--- TASK REQUIREMENTS ---
Among the entries below, please show each line that carries the word "jusqu".

(Collected data)
-----
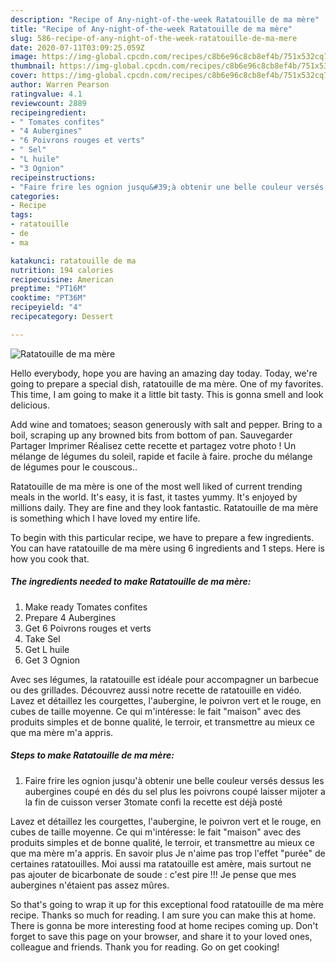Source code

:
 ```yaml
---
description: "Recipe of Any-night-of-the-week Ratatouille de ma mère"
title: "Recipe of Any-night-of-the-week Ratatouille de ma mère"
slug: 586-recipe-of-any-night-of-the-week-ratatouille-de-ma-mere
date: 2020-07-11T03:09:25.059Z
image: https://img-global.cpcdn.com/recipes/c8b6e96c8cb8ef4b/751x532cq70/ratatouille-de-ma-mere-photo-principale-de-la-recette.jpg
thumbnail: https://img-global.cpcdn.com/recipes/c8b6e96c8cb8ef4b/751x532cq70/ratatouille-de-ma-mere-photo-principale-de-la-recette.jpg
cover: https://img-global.cpcdn.com/recipes/c8b6e96c8cb8ef4b/751x532cq70/ratatouille-de-ma-mere-photo-principale-de-la-recette.jpg
author: Warren Pearson
ratingvalue: 4.1
reviewcount: 2889
recipeingredient:
- " Tomates confites"
- "4 Aubergines"
- "6 Poivrons rouges et verts"
- " Sel"
- "L huile"
- "3 Ognion"
recipeinstructions:
- "Faire frire les ognion jusqu&#39;à obtenir une belle couleur versés dessus les aubergines coupé en dés du sel plus les poivrons coupé laisser mijoter a la fin de cuisson verser 3tomate confi la recette est déjà posté"
categories:
- Recipe
tags:
- ratatouille
- de
- ma

katakunci: ratatouille de ma 
nutrition: 194 calories
recipecuisine: American
preptime: "PT16M"
cooktime: "PT36M"
recipeyield: "4"
recipecategory: Dessert

---
```



![Ratatouille de ma mère](https://img-global.cpcdn.com/recipes/c8b6e96c8cb8ef4b/751x532cq70/ratatouille-de-ma-mere-photo-principale-de-la-recette.jpg)

Hello everybody, hope you are having an amazing day today. Today, we're going to prepare a special dish, ratatouille de ma mère. One of my favorites. This time, I am going to make it a little bit tasty. This is gonna smell and look delicious.

Add wine and tomatoes; season generously with salt and pepper. Bring to a boil, scraping up any browned bits from bottom of pan. Sauvegarder Partager Imprimer Réalisez cette recette et partagez votre photo ! Un mélange de légumes du soleil, rapide et facile à faire. proche du mélange de légumes pour le couscous..

Ratatouille de ma mère is one of the most well liked of current trending meals in the world. It's easy, it is fast, it tastes yummy. It's enjoyed by millions daily. They are fine and they look fantastic. Ratatouille de ma mère is something which I have loved my entire life.


To begin with this particular recipe, we have to prepare a few ingredients. You can have ratatouille de ma mère using 6 ingredients and 1 steps. Here is how you cook that.

<!--inarticleads1-->

##### The ingredients needed to make Ratatouille de ma mère:

1. Make ready  Tomates confites
1. Prepare 4 Aubergines
1. Get 6 Poivrons rouges et verts
1. Take  Sel
1. Get L huile
1. Get 3 Ognion


Avec ses légumes, la ratatouille est idéale pour accompagner un barbecue ou des grillades. Découvrez aussi notre recette de ratatouille en vidéo. Lavez et détaillez les courgettes, l&#39;aubergine, le poivron vert et le rouge, en cubes de taille moyenne. Ce qui m&#39;intéresse: le fait &#34;maison&#34; avec des produits simples et de bonne qualité, le terroir, et transmettre au mieux ce que ma mère m&#39;a appris. 

<!--inarticleads2-->

##### Steps to make Ratatouille de ma mère:

1. Faire frire les ognion jusqu&#39;à obtenir une belle couleur versés dessus les aubergines coupé en dés du sel plus les poivrons coupé laisser mijoter a la fin de cuisson verser 3tomate confi la recette est déjà posté


Lavez et détaillez les courgettes, l&#39;aubergine, le poivron vert et le rouge, en cubes de taille moyenne. Ce qui m&#39;intéresse: le fait &#34;maison&#34; avec des produits simples et de bonne qualité, le terroir, et transmettre au mieux ce que ma mère m&#39;a appris. En savoir plus Je n&#39;aime pas trop l&#39;effet &#34;purée&#34; de certaines ratatouilles. Moi aussi ma ratatouille est amère, mais surtout ne pas ajouter de bicarbonate de soude : c&#39;est pire !!! Je pense que mes aubergines n&#39;étaient pas assez mûres. 

So that's going to wrap it up for this exceptional food ratatouille de ma mère recipe. Thanks so much for reading. I am sure you can make this at home. There is gonna be more interesting food at home recipes coming up. Don't forget to save this page on your browser, and share it to your loved ones, colleague and friends. Thank you for reading. Go on get cooking!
-----
--- SOLUTION TO THE EXERCISE ---
- "Faire frire les ognion jusqu&#39;à obtenir une belle couleur versés dessus les aubergines coupé en dés du sel plus les poivrons coupé laisser mijoter a la fin de cuisson verser 3tomate confi la recette est déjà posté"
1. Faire frire les ognion jusqu&#39;à obtenir une belle couleur versés dessus les aubergines coupé en dés du sel plus les poivrons coupé laisser mijoter a la fin de cuisson verser 3tomate confi la recette est déjà posté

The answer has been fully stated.